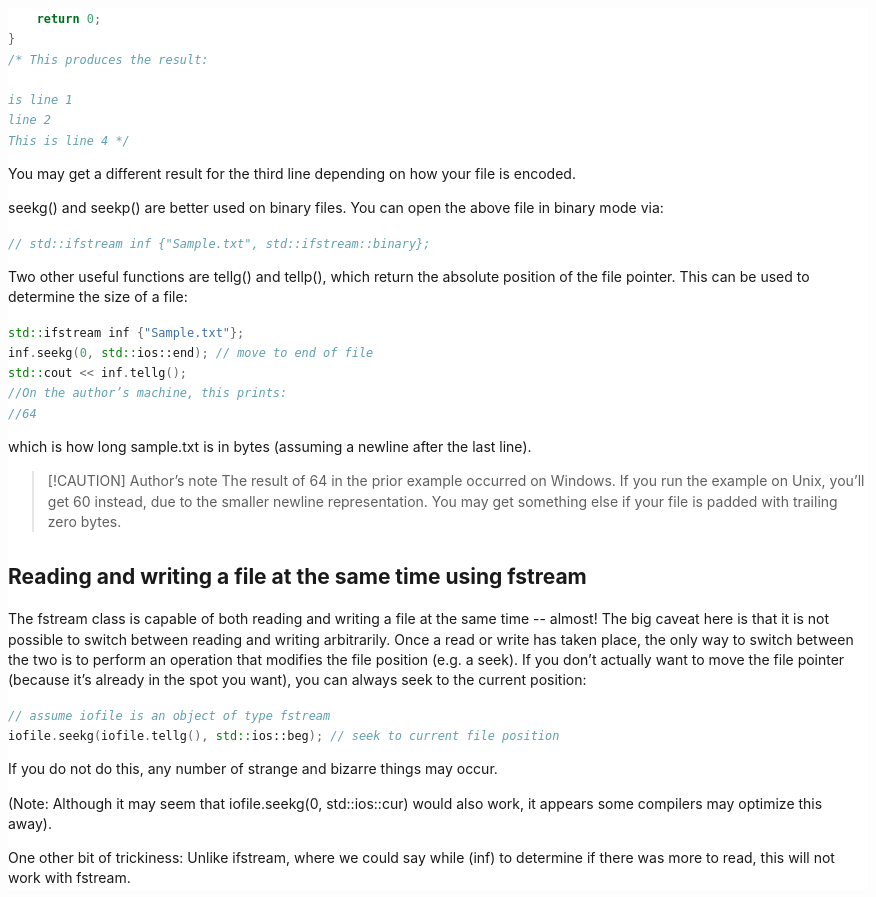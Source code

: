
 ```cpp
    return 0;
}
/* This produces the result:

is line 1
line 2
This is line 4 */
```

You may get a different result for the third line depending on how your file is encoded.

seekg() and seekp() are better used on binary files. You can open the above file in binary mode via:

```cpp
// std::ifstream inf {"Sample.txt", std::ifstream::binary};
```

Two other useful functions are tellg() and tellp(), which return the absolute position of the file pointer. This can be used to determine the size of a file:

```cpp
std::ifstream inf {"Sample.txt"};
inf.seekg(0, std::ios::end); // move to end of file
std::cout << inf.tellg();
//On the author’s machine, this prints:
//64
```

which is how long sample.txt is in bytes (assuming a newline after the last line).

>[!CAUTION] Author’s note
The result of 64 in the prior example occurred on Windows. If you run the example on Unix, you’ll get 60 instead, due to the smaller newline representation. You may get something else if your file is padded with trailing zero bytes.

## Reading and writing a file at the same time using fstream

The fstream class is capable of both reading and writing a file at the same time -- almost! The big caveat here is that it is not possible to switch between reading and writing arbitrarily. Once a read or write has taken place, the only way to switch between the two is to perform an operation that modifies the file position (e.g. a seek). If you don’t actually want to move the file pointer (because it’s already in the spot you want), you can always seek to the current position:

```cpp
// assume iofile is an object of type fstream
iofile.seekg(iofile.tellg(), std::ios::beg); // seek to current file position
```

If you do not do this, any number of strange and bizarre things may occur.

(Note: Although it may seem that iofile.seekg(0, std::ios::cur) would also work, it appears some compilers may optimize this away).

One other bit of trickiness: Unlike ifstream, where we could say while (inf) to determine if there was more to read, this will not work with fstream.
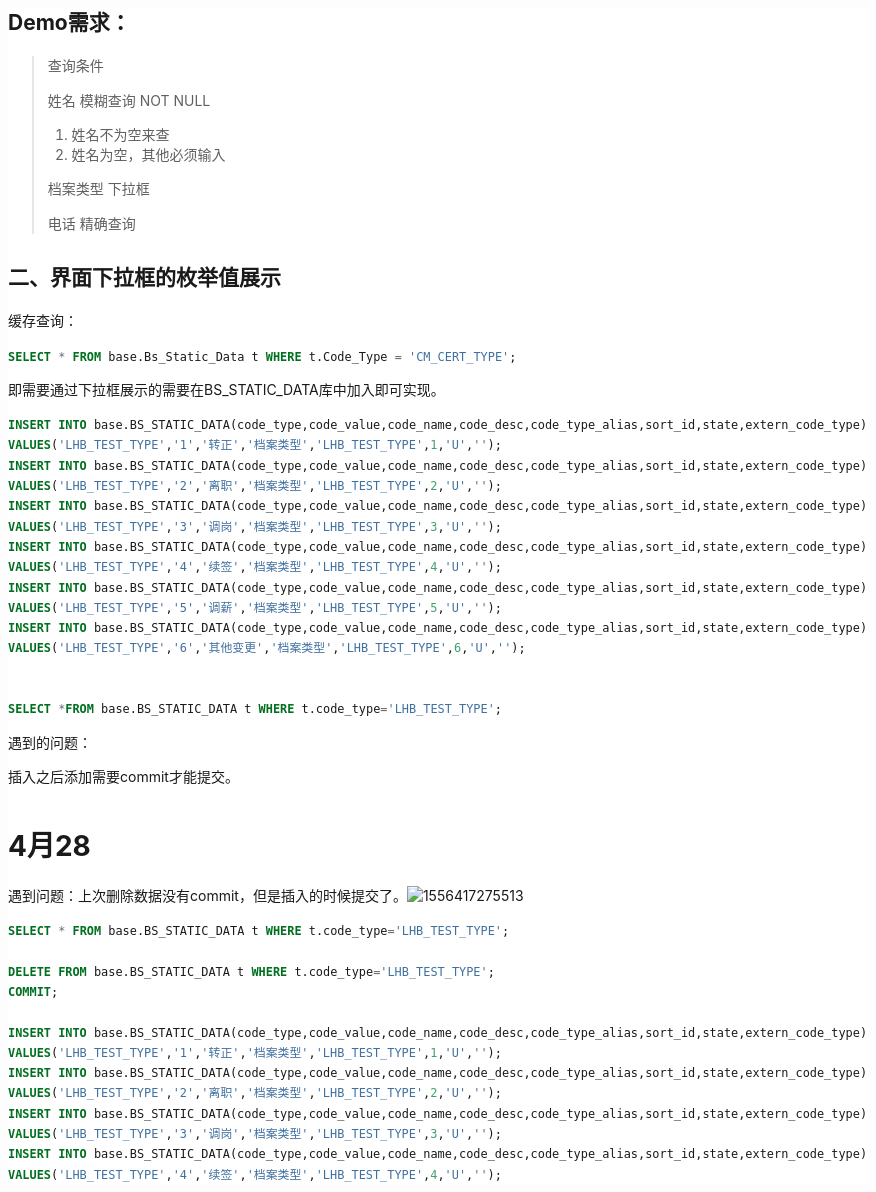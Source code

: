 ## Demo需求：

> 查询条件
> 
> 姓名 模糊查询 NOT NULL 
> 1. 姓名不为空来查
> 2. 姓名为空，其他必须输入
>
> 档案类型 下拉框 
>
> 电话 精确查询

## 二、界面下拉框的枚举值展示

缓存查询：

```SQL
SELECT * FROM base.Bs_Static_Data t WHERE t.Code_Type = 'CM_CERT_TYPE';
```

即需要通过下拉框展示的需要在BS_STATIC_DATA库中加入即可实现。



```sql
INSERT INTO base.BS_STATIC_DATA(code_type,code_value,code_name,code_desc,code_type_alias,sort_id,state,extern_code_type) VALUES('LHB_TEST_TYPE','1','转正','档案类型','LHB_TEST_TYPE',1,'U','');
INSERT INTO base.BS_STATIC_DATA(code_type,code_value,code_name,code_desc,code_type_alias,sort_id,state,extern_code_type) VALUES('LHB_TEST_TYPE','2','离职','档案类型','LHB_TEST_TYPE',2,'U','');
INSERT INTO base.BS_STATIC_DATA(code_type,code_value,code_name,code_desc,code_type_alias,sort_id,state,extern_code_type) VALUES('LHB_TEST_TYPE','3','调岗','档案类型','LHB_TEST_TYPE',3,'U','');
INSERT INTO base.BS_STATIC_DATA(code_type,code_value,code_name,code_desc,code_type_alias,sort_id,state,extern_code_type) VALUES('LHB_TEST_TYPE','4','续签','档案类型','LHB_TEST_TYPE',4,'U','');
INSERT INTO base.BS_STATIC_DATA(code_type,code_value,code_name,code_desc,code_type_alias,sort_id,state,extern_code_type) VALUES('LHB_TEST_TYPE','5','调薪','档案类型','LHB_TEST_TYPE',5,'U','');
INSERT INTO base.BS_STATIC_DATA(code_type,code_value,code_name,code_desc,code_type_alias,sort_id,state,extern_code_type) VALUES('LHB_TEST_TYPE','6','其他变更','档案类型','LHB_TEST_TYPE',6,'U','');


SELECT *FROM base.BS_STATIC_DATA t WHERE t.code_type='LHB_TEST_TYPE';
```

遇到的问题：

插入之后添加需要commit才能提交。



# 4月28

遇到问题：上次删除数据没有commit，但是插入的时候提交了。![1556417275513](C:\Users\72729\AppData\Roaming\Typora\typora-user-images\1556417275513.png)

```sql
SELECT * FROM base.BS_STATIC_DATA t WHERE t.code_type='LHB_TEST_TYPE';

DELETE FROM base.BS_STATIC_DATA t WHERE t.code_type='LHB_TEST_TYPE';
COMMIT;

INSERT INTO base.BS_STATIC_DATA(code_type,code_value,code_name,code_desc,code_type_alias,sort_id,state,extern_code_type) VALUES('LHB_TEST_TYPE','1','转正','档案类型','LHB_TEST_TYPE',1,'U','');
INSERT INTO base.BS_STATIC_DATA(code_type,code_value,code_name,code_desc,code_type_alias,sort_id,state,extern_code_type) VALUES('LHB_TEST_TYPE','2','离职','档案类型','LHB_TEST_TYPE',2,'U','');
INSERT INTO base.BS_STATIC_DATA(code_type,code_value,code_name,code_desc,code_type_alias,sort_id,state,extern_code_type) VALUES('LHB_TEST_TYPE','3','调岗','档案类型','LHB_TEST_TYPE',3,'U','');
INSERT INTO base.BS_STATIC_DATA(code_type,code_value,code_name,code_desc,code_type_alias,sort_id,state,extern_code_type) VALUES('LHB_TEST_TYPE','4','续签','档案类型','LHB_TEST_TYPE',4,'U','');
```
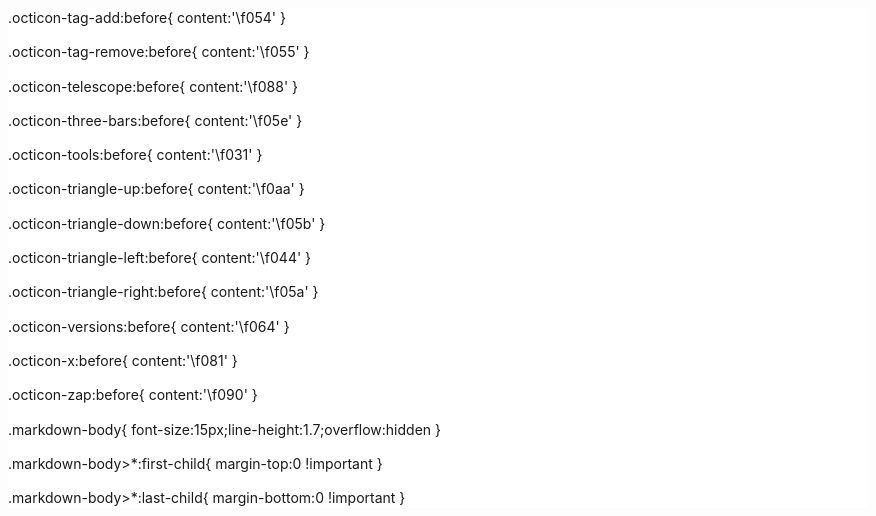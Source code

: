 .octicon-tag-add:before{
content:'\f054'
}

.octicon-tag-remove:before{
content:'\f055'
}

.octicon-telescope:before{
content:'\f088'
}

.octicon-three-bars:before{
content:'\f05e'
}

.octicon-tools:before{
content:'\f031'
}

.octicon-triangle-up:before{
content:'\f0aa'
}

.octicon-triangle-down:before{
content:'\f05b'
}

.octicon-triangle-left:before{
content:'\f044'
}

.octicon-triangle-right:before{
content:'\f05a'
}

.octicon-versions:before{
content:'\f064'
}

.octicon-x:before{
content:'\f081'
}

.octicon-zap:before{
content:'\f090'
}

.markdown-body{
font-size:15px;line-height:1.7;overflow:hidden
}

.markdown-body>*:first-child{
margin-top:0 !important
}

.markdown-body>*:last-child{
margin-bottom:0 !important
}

Activity:
Only the pictures are to be omitted; restate everything else above exactly.

Answer to this task:
Source code

:
 ```cpp
    return 0;
}
/* This produces the result:

is line 1
line 2
This is line 4 */
```

You may get a different result for the third line depending on how your file is encoded.

seekg() and seekp() are better used on binary files. You can open the above file in binary mode via:

```cpp
// std::ifstream inf {"Sample.txt", std::ifstream::binary};
```

Two other useful functions are tellg() and tellp(), which return the absolute position of the file pointer. This can be used to determine the size of a file:

```cpp
std::ifstream inf {"Sample.txt"};
inf.seekg(0, std::ios::end); // move to end of file
std::cout << inf.tellg();
//On the author’s machine, this prints:
//64
```

which is how long sample.txt is in bytes (assuming a newline after the last line).

>[!CAUTION] Author’s note
The result of 64 in the prior example occurred on Windows. If you run the example on Unix, you’ll get 60 instead, due to the smaller newline representation. You may get something else if your file is padded with trailing zero bytes.

## Reading and writing a file at the same time using fstream

The fstream class is capable of both reading and writing a file at the same time -- almost! The big caveat here is that it is not possible to switch between reading and writing arbitrarily. Once a read or write has taken place, the only way to switch between the two is to perform an operation that modifies the file position (e.g. a seek). If you don’t actually want to move the file pointer (because it’s already in the spot you want), you can always seek to the current position:

```cpp
// assume iofile is an object of type fstream
iofile.seekg(iofile.tellg(), std::ios::beg); // seek to current file position
```

If you do not do this, any number of strange and bizarre things may occur.

(Note: Although it may seem that iofile.seekg(0, std::ios::cur) would also work, it appears some compilers may optimize this away).

One other bit of trickiness: Unlike ifstream, where we could say while (inf) to determine if there was more to read, this will not work with fstream.
Source code

: ## Demo需求：

> 查询条件
> 
> 姓名 模糊查询 NOT NULL 
> 1. 姓名不为空来查
> 2. 姓名为空，其他必须输入
>
> 档案类型 下拉框 
>
> 电话 精确查询

## 二、界面下拉框的枚举值展示

缓存查询：

```SQL
SELECT * FROM base.Bs_Static_Data t WHERE t.Code_Type = 'CM_CERT_TYPE';
```

即需要通过下拉框展示的需要在BS_STATIC_DATA库中加入即可实现。



```sql
INSERT INTO base.BS_STATIC_DATA(code_type,code_value,code_name,code_desc,code_type_alias,sort_id,state,extern_code_type) VALUES('LHB_TEST_TYPE','1','转正','档案类型','LHB_TEST_TYPE',1,'U','');
INSERT INTO base.BS_STATIC_DATA(code_type,code_value,code_name,code_desc,code_type_alias,sort_id,state,extern_code_type) VALUES('LHB_TEST_TYPE','2','离职','档案类型','LHB_TEST_TYPE',2,'U','');
INSERT INTO base.BS_STATIC_DATA(code_type,code_value,code_name,code_desc,code_type_alias,sort_id,state,extern_code_type) VALUES('LHB_TEST_TYPE','3','调岗','档案类型','LHB_TEST_TYPE',3,'U','');
INSERT INTO base.BS_STATIC_DATA(code_type,code_value,code_name,code_desc,code_type_alias,sort_id,state,extern_code_type) VALUES('LHB_TEST_TYPE','4','续签','档案类型','LHB_TEST_TYPE',4,'U','');
INSERT INTO base.BS_STATIC_DATA(code_type,code_value,code_name,code_desc,code_type_alias,sort_id,state,extern_code_type) VALUES('LHB_TEST_TYPE','5','调薪','档案类型','LHB_TEST_TYPE',5,'U','');
INSERT INTO base.BS_STATIC_DATA(code_type,code_value,code_name,code_desc,code_type_alias,sort_id,state,extern_code_type) VALUES('LHB_TEST_TYPE','6','其他变更','档案类型','LHB_TEST_TYPE',6,'U','');


SELECT *FROM base.BS_STATIC_DATA t WHERE t.code_type='LHB_TEST_TYPE';
```

遇到的问题：

插入之后添加需要commit才能提交。



# 4月28

遇到问题：上次删除数据没有commit，但是插入的时候提交了。![1556417275513](C:\Users\72729\AppData\Roaming\Typora\typora-user-images\1556417275513.png)

```sql
SELECT * FROM base.BS_STATIC_DATA t WHERE t.code_type='LHB_TEST_TYPE';

DELETE FROM base.BS_STATIC_DATA t WHERE t.code_type='LHB_TEST_TYPE';
COMMIT;

INSERT INTO base.BS_STATIC_DATA(code_type,code_value,code_name,code_desc,code_type_alias,sort_id,state,extern_code_type) VALUES('LHB_TEST_TYPE','1','转正','档案类型','LHB_TEST_TYPE',1,'U','');
INSERT INTO base.BS_STATIC_DATA(code_type,code_value,code_name,code_desc,code_type_alias,sort_id,state,extern_code_type) VALUES('LHB_TEST_TYPE','2','离职','档案类型','LHB_TEST_TYPE',2,'U','');
INSERT INTO base.BS_STATIC_DATA(code_type,code_value,code_name,code_desc,code_type_alias,sort_id,state,extern_code_type) VALUES('LHB_TEST_TYPE','3','调岗','档案类型','LHB_TEST_TYPE',3,'U','');
INSERT INTO base.BS_STATIC_DATA(code_type,code_value,code_name,code_desc,code_type_alias,sort_id,state,extern_code_type) VALUES('LHB_TEST_TYPE','4','续签','档案类型','LHB_TEST_TYPE',4,'U','');
```
Source code

: .octicon-tag-add:before{
content:'\f054'
}

.octicon-tag-remove:before{
content:'\f055'
}

.octicon-telescope:before{
content:'\f088'
}

.octicon-three-bars:before{
content:'\f05e'
}

.octicon-tools:before{
content:'\f031'
}

.octicon-triangle-up:before{
content:'\f0aa'
}

.octicon-triangle-down:before{
content:'\f05b'
}

.octicon-triangle-left:before{
content:'\f044'
}

.octicon-triangle-right:before{
content:'\f05a'
}

.octicon-versions:before{
content:'\f064'
}

.octicon-x:before{
content:'\f081'
}

.octicon-zap:before{
content:'\f090'
}

.markdown-body{
font-size:15px;line-height:1.7;overflow:hidden
}

.markdown-body>*:first-child{
margin-top:0 !important
}

.markdown-body>*:last-child{
margin-bottom:0 !important
}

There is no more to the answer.